→ How to complete this task
Whenever a line in the entries below contains "determine", copy that line.
Provided information section start
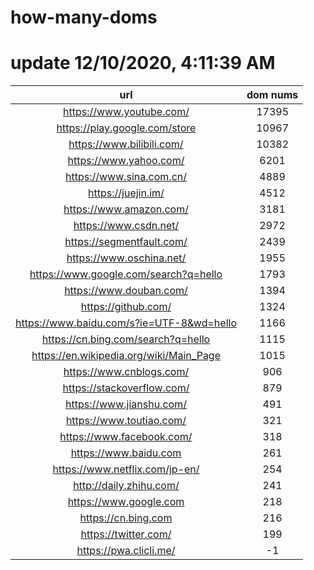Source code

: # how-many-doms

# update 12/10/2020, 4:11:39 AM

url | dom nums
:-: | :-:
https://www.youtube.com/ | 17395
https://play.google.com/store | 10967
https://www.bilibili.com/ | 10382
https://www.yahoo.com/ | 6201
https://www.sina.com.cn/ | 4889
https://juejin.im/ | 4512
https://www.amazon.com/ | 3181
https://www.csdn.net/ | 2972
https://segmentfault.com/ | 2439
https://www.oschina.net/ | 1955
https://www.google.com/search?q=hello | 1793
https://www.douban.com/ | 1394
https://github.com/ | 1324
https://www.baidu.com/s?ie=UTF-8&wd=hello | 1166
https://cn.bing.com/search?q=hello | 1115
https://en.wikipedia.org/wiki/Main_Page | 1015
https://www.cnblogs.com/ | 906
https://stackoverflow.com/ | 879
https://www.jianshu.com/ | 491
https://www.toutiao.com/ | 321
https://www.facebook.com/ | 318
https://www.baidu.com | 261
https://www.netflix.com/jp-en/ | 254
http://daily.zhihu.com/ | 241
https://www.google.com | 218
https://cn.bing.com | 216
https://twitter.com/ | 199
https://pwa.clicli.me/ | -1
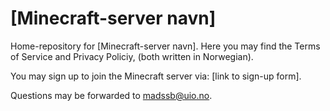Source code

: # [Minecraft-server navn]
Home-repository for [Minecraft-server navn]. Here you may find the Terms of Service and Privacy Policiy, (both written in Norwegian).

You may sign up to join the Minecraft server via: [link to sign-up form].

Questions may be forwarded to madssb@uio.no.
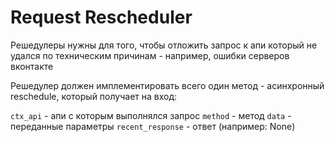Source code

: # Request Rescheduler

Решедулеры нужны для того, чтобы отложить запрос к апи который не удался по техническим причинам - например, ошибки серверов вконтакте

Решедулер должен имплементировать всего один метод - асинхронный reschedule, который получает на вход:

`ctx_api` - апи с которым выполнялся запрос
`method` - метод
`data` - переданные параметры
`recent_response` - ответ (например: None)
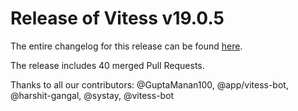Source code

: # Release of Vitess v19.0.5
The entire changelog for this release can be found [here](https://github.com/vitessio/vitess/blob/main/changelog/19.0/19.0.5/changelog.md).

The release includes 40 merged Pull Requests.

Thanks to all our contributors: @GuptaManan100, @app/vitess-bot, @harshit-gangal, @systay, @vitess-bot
Provided information section end
Provided information section start
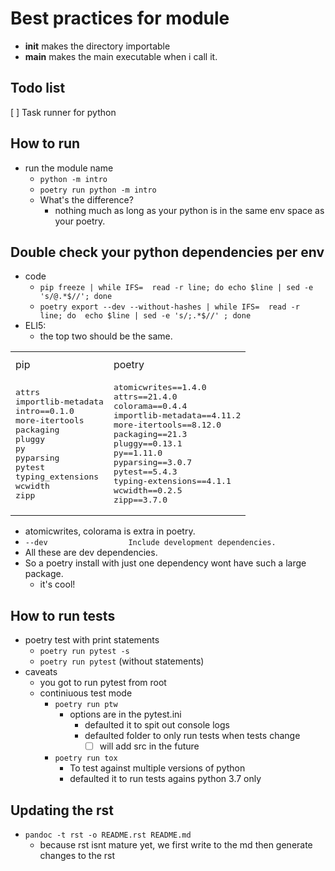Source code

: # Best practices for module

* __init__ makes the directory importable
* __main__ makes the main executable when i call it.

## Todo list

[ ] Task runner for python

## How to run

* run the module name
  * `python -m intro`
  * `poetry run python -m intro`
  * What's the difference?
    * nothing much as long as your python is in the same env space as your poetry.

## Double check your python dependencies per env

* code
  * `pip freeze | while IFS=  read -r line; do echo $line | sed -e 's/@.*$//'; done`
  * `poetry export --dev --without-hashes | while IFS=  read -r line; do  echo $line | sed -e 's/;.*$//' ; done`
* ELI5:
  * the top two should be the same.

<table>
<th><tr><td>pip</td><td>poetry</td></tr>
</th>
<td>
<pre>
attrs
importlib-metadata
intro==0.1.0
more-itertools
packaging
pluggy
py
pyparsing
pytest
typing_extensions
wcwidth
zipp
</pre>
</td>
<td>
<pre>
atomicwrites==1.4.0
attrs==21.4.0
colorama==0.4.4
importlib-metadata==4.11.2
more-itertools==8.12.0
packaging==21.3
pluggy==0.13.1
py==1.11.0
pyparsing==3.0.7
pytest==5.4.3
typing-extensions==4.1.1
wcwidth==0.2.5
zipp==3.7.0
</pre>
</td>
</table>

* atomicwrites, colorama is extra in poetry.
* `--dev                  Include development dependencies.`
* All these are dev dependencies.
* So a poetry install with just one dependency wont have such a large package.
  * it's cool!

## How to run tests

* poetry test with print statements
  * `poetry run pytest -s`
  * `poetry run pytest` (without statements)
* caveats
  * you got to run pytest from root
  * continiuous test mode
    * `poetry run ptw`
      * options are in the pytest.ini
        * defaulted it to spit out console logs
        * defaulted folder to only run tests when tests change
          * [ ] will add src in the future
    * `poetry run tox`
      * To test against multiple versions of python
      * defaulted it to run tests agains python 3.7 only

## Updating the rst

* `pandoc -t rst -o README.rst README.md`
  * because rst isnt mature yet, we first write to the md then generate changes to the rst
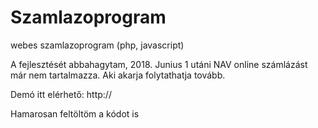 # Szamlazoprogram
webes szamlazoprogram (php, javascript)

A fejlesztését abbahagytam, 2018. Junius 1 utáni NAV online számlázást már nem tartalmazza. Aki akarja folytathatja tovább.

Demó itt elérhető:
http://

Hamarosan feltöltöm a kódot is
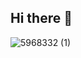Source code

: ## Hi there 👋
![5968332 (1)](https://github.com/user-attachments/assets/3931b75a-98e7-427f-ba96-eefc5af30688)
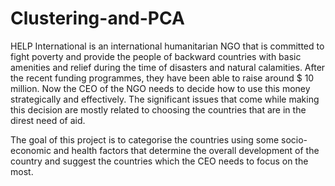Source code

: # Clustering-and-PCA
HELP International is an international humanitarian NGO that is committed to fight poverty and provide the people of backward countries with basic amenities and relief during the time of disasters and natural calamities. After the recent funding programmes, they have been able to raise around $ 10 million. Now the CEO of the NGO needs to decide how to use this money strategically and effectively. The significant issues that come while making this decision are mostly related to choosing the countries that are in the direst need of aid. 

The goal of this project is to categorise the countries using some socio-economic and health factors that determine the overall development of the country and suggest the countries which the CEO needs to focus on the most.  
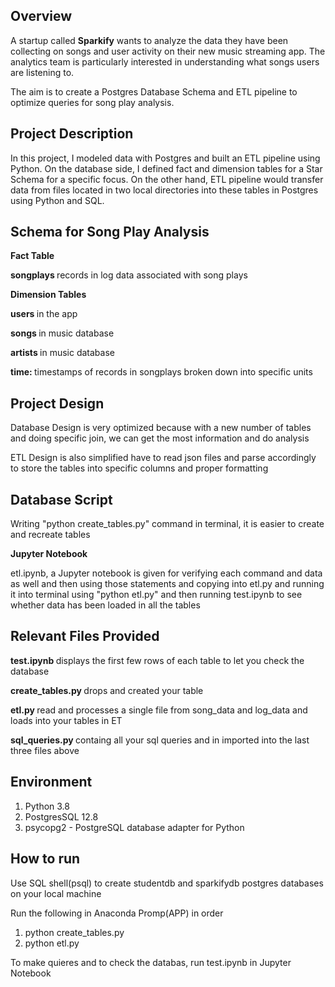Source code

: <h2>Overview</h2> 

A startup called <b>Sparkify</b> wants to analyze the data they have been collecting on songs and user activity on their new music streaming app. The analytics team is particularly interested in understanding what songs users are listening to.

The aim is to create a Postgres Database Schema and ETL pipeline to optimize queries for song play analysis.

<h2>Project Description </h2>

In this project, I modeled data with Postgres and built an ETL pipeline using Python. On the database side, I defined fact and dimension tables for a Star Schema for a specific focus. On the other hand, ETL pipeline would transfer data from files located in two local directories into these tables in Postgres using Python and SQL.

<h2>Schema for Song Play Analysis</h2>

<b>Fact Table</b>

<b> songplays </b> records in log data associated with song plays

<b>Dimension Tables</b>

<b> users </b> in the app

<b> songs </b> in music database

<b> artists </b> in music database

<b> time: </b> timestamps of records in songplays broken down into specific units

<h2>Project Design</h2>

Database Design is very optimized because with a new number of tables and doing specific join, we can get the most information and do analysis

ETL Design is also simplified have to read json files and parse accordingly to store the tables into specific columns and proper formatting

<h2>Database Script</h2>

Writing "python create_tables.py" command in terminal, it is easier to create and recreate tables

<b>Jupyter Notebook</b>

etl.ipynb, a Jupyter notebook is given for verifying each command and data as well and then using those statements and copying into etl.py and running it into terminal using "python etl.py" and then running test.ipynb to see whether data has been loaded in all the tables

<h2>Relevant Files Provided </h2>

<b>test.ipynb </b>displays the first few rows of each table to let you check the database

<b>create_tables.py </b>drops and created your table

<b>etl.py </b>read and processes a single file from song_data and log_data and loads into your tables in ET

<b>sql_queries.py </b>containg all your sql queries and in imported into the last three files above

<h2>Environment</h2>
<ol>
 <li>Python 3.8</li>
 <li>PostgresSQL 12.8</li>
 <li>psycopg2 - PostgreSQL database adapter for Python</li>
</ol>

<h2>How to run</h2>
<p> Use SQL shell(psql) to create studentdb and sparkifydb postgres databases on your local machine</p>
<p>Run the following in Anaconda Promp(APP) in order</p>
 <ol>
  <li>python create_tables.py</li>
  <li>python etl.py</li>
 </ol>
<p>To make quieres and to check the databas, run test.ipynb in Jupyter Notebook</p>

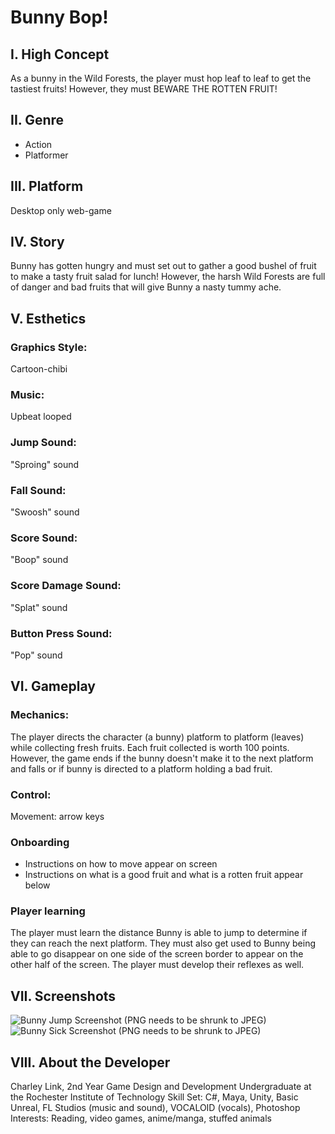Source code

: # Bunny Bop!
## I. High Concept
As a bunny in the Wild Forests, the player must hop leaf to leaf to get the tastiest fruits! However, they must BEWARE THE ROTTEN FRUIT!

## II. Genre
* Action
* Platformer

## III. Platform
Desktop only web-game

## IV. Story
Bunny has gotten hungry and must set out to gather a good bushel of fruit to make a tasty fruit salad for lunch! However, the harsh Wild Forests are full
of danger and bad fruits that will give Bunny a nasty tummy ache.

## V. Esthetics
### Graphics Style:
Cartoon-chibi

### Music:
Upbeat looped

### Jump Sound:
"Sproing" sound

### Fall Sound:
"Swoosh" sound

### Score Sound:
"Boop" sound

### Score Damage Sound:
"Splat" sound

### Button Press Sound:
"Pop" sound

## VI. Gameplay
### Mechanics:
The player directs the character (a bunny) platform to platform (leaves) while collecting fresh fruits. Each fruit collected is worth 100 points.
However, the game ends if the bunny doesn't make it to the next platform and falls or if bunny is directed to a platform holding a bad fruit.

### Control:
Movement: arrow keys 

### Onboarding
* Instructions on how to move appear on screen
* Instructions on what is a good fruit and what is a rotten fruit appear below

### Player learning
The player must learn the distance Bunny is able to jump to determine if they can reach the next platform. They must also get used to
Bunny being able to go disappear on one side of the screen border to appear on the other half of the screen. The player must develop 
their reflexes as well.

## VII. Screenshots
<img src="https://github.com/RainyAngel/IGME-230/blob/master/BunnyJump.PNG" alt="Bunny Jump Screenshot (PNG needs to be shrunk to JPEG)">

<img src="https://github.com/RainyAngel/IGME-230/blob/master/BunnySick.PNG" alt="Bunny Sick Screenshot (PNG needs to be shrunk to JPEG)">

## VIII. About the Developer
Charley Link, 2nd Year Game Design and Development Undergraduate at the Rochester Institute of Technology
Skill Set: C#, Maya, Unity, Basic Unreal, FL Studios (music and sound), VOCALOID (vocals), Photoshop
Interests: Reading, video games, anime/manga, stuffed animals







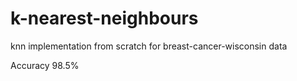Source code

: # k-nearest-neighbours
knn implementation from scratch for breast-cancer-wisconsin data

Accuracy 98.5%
Provided information section end
Provided information section start
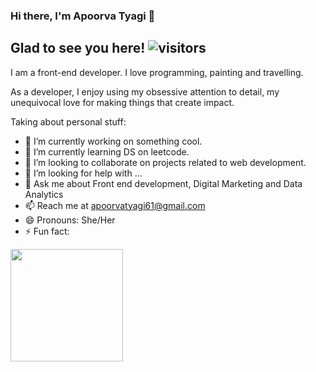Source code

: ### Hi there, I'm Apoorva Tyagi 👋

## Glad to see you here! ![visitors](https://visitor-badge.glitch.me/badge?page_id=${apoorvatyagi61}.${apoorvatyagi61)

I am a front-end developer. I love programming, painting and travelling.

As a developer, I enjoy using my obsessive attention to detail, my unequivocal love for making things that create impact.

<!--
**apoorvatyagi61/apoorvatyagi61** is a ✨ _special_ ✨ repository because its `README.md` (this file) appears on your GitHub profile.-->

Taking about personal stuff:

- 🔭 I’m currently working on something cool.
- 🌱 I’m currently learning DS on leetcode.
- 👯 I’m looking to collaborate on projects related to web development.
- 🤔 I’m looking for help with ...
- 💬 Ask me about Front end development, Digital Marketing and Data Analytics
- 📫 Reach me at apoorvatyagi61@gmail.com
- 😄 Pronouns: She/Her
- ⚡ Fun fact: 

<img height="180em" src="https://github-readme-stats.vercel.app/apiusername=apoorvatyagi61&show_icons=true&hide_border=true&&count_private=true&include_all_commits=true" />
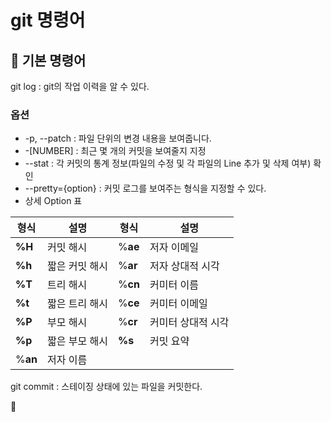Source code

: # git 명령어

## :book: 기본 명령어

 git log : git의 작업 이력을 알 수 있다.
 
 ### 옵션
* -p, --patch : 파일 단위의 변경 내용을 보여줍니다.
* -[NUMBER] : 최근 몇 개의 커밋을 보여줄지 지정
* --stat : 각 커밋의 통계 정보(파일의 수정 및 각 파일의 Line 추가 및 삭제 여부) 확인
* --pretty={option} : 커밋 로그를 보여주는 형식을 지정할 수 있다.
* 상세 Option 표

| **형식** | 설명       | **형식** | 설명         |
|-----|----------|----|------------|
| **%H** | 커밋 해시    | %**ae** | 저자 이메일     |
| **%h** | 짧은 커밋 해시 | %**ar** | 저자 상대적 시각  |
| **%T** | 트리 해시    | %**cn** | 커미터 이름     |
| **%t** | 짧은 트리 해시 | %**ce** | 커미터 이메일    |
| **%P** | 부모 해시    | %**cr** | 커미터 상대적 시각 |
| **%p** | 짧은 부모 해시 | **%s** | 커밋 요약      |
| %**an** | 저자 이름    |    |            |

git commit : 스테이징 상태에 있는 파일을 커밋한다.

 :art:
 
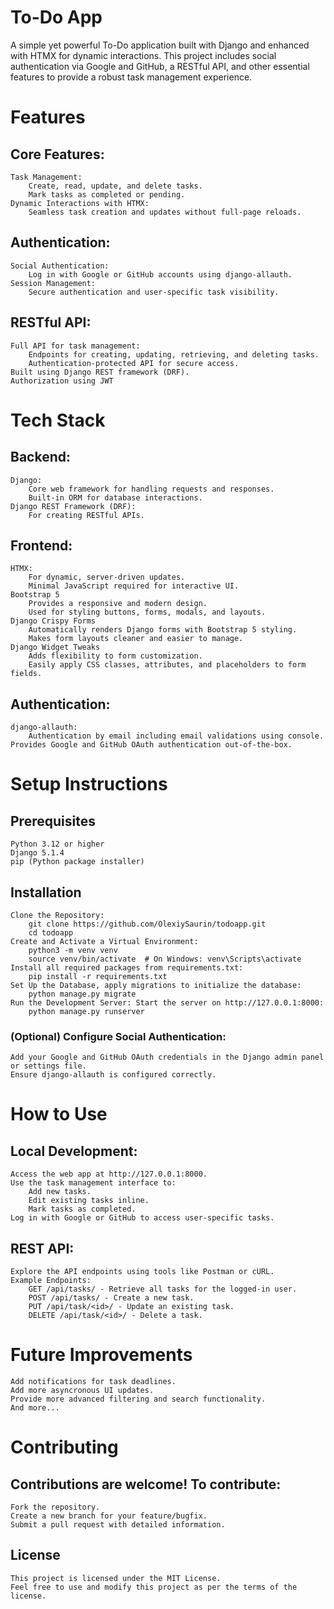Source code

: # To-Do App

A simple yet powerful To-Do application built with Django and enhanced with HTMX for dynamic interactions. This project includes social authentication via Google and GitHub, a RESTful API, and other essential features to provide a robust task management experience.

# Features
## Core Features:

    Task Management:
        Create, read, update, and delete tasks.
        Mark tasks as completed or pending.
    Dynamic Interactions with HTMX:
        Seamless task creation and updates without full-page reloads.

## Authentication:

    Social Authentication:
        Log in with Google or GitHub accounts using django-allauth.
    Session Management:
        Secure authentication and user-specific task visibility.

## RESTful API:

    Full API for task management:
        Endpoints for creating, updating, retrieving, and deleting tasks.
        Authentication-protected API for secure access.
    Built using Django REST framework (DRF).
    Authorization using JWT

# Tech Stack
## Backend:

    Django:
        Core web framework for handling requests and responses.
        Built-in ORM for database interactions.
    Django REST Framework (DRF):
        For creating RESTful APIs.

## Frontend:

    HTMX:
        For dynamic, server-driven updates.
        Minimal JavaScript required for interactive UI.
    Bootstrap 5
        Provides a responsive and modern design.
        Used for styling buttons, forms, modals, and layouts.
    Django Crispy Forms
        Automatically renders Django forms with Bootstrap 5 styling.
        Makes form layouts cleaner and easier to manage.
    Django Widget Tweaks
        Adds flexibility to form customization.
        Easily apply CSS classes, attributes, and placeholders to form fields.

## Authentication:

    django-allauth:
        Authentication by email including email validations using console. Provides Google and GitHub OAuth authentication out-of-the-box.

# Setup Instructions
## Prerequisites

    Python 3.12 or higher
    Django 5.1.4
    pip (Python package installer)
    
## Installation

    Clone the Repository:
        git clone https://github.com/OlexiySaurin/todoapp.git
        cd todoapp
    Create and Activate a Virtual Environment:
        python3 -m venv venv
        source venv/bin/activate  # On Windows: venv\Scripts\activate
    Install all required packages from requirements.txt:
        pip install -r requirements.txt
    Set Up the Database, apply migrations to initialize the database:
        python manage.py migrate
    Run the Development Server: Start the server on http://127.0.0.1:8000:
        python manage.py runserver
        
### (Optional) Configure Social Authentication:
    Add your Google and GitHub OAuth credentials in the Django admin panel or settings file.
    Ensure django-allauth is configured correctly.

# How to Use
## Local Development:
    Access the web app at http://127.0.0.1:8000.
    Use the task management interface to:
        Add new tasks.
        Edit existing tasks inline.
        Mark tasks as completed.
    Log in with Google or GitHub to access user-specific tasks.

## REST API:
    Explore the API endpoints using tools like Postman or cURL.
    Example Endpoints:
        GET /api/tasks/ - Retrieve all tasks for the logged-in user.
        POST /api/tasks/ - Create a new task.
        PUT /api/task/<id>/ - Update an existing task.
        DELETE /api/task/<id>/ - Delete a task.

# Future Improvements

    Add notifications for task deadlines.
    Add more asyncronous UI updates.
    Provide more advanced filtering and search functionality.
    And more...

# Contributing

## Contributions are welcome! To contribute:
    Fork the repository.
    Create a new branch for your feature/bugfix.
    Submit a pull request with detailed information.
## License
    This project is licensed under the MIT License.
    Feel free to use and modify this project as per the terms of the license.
Provided information section end
→ Answer to this exercise
The goal of this project is to categorise the countries using some socio-economic and health factors that determine the overall development of the country and suggest the countries which the CEO needs to focus on the most.  
The player must learn the distance Bunny is able to jump to determine if they can reach the next platform. They must also get used to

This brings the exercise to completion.